Work to complete:
Find all lines in the records that include the word "linter", and copy them out.

The data:
■ ■ ■ ■ ■

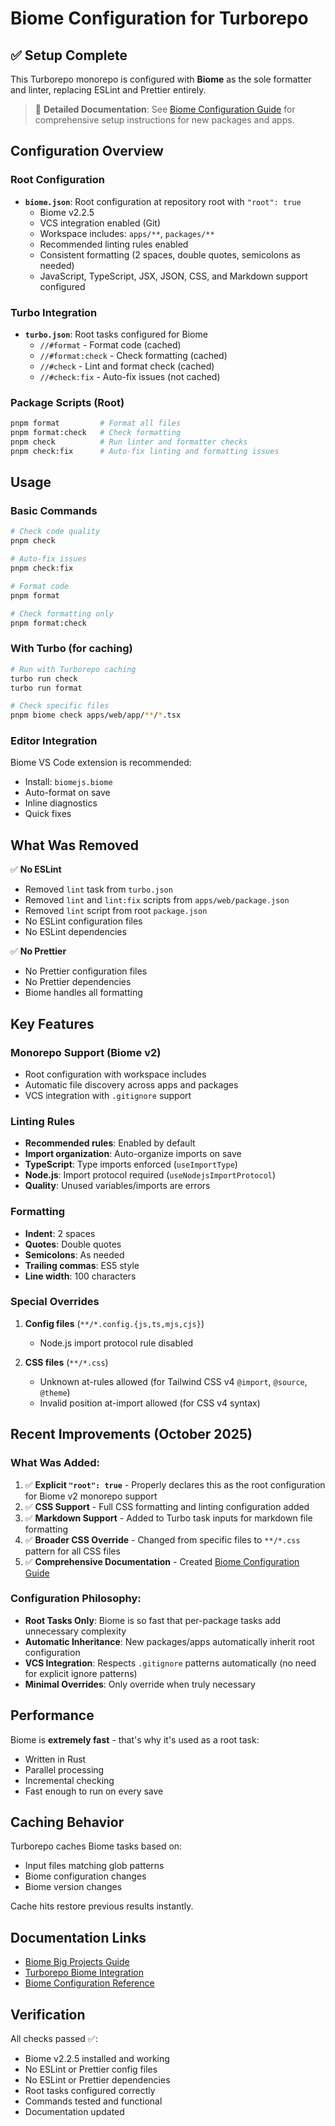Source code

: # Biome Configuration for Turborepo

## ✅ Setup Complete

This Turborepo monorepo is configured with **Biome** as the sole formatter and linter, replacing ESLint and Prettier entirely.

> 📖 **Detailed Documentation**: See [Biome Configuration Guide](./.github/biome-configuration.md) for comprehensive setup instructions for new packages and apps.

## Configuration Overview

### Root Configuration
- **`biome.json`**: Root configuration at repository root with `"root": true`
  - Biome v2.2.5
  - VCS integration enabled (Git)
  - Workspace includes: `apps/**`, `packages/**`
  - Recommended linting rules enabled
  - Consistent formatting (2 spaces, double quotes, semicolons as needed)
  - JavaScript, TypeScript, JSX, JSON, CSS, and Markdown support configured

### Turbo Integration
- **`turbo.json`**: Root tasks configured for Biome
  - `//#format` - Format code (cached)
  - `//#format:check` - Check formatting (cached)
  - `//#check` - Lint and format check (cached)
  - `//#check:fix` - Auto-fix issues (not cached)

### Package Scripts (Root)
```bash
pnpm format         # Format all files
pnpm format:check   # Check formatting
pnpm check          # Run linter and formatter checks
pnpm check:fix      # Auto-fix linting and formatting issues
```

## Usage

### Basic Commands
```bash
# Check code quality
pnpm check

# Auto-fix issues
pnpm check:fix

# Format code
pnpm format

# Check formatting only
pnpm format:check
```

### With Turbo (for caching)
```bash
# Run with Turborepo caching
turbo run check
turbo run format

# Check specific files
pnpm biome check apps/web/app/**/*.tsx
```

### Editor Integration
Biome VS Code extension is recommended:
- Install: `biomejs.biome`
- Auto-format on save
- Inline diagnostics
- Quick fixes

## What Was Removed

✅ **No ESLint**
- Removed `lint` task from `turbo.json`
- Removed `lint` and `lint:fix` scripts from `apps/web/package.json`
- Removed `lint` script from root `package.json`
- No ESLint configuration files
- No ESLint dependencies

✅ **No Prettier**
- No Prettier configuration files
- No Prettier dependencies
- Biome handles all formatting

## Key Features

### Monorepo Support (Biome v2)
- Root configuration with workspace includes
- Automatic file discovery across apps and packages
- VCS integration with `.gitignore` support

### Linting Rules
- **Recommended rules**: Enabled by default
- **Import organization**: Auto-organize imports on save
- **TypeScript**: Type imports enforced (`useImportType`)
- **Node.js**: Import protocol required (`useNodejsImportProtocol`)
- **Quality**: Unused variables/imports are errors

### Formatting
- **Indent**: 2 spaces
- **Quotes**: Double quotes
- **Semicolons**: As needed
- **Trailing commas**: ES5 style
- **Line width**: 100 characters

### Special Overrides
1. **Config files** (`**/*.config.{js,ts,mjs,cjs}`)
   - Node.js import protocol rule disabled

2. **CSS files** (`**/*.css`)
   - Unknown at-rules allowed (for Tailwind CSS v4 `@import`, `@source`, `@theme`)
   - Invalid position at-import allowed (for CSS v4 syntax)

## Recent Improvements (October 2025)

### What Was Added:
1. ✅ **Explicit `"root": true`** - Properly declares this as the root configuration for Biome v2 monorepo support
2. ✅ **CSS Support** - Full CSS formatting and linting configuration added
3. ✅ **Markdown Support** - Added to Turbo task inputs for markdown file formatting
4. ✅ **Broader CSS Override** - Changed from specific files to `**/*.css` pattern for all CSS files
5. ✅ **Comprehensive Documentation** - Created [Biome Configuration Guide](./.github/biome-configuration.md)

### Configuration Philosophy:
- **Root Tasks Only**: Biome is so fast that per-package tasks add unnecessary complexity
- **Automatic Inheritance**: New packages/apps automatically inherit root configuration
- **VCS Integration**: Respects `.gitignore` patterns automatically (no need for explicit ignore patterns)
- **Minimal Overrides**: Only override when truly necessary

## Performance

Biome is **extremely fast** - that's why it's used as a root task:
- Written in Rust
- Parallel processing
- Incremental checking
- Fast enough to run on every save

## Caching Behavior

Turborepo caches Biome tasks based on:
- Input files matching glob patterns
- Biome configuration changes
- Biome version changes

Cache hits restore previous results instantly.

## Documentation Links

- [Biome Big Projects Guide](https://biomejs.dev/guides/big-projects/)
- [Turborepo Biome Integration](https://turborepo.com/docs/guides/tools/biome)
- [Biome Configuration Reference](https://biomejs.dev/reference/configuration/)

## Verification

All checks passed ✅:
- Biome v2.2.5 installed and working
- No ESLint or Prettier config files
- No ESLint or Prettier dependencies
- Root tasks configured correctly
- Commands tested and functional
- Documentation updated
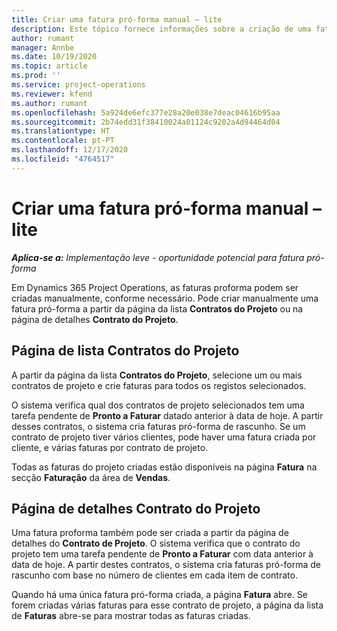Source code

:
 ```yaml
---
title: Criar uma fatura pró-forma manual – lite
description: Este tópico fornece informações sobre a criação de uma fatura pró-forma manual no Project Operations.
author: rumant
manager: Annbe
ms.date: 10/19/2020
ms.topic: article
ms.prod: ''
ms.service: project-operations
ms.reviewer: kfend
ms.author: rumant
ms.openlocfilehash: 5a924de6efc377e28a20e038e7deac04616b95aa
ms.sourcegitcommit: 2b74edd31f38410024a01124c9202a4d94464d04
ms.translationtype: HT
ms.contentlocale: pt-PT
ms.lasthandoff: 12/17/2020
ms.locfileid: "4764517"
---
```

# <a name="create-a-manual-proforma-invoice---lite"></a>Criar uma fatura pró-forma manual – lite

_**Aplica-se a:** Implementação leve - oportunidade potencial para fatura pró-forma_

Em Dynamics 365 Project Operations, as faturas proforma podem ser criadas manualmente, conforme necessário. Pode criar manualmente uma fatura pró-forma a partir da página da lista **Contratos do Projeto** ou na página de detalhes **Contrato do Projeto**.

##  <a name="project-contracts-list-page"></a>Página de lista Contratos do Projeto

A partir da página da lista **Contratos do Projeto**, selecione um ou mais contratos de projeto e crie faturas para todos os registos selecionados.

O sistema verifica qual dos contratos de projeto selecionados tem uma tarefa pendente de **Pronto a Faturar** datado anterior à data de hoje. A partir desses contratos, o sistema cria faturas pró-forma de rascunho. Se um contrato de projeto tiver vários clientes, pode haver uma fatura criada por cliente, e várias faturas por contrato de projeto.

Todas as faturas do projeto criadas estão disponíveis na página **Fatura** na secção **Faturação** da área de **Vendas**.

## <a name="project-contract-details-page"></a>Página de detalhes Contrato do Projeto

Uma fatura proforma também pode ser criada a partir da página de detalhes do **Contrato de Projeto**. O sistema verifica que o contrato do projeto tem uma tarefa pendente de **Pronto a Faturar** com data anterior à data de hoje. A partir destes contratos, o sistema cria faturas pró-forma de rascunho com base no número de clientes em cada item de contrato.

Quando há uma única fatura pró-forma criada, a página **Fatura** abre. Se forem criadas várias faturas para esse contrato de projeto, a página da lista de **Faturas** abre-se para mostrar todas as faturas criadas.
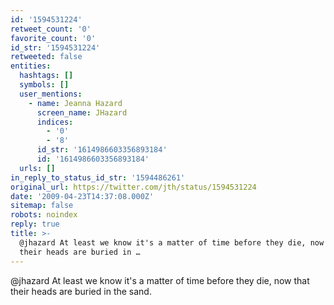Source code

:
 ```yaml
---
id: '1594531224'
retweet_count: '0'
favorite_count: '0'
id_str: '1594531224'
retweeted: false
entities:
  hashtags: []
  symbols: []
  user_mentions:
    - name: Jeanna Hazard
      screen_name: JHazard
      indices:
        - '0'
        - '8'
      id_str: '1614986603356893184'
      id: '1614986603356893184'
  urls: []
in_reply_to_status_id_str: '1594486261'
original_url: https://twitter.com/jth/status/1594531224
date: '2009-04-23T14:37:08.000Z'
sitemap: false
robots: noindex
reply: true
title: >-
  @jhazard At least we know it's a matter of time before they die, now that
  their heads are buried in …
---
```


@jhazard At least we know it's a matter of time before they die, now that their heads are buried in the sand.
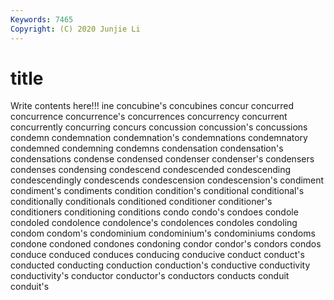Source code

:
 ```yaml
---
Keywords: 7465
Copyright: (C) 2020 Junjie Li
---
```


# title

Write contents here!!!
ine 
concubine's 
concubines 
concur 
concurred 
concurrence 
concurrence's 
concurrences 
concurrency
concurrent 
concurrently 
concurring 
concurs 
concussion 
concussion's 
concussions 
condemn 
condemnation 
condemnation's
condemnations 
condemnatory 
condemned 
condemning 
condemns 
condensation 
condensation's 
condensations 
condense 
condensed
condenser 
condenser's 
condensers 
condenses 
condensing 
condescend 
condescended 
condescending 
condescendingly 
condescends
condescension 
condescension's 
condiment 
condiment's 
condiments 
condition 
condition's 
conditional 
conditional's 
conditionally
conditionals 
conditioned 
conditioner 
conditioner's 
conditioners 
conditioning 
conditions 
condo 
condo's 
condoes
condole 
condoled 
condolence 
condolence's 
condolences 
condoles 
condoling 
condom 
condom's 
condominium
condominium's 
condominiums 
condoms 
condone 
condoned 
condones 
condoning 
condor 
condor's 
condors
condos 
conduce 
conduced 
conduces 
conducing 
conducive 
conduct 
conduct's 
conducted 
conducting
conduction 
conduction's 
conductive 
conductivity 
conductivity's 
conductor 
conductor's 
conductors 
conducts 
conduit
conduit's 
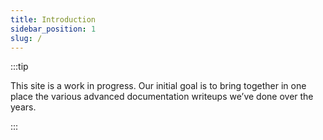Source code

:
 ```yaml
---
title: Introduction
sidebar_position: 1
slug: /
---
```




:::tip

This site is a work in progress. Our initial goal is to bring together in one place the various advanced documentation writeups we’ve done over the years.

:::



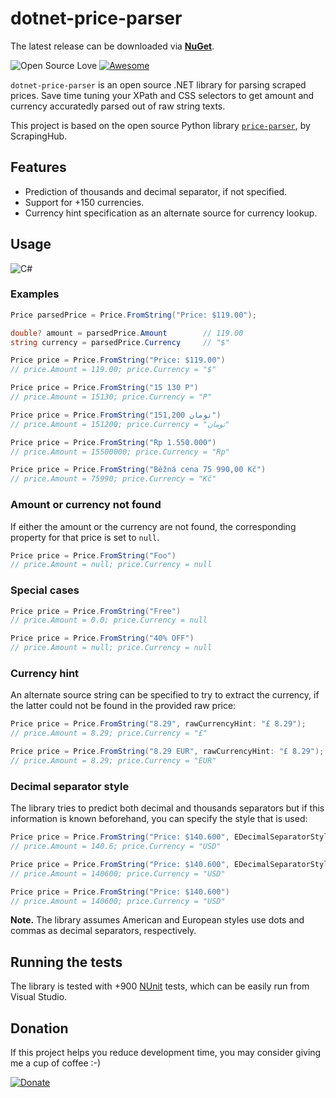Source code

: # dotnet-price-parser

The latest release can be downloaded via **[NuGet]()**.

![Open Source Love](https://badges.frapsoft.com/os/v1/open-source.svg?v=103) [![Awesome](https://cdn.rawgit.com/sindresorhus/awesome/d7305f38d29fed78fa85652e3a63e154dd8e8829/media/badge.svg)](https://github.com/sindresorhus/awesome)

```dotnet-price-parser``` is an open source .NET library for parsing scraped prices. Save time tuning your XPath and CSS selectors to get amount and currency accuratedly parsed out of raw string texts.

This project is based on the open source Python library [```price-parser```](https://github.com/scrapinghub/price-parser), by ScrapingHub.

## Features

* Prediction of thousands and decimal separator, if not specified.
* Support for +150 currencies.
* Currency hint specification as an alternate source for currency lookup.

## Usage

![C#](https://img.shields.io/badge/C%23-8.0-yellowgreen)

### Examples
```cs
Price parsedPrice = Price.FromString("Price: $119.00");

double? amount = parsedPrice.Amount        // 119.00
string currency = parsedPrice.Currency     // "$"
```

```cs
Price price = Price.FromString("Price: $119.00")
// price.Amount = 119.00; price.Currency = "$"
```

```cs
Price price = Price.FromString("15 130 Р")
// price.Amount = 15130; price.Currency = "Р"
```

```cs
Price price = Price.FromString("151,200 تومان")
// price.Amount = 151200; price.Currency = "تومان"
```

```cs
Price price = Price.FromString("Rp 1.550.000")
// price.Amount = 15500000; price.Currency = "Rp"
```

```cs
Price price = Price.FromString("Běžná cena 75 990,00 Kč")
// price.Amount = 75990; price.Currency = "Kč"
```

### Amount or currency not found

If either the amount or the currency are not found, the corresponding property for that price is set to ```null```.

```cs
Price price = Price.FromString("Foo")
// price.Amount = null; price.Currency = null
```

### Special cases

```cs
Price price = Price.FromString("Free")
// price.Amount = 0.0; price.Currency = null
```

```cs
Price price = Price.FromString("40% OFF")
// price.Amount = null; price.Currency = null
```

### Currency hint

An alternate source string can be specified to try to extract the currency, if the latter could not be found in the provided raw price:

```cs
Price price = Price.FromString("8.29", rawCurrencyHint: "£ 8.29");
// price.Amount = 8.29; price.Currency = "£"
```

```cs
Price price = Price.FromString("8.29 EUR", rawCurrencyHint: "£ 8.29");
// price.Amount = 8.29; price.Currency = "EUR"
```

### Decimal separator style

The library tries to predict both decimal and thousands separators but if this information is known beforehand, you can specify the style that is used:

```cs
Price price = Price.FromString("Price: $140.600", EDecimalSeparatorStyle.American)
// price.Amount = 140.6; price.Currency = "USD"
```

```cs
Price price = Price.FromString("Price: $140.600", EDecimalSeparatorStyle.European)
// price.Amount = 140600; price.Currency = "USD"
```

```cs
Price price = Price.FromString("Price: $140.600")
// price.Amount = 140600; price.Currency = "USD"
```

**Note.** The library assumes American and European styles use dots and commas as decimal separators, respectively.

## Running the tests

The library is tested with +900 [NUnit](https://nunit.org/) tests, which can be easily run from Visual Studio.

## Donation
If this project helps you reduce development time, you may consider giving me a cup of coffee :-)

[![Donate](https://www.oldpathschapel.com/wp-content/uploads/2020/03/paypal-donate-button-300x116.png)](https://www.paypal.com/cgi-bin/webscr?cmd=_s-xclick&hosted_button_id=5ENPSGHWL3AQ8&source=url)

■ ■ ■ ■ ■

Task answer:
This Turborepo monorepo is configured with **Biome** as the sole formatter and linter, replacing ESLint and Prettier entirely.
pnpm check          # Run linter and formatter checks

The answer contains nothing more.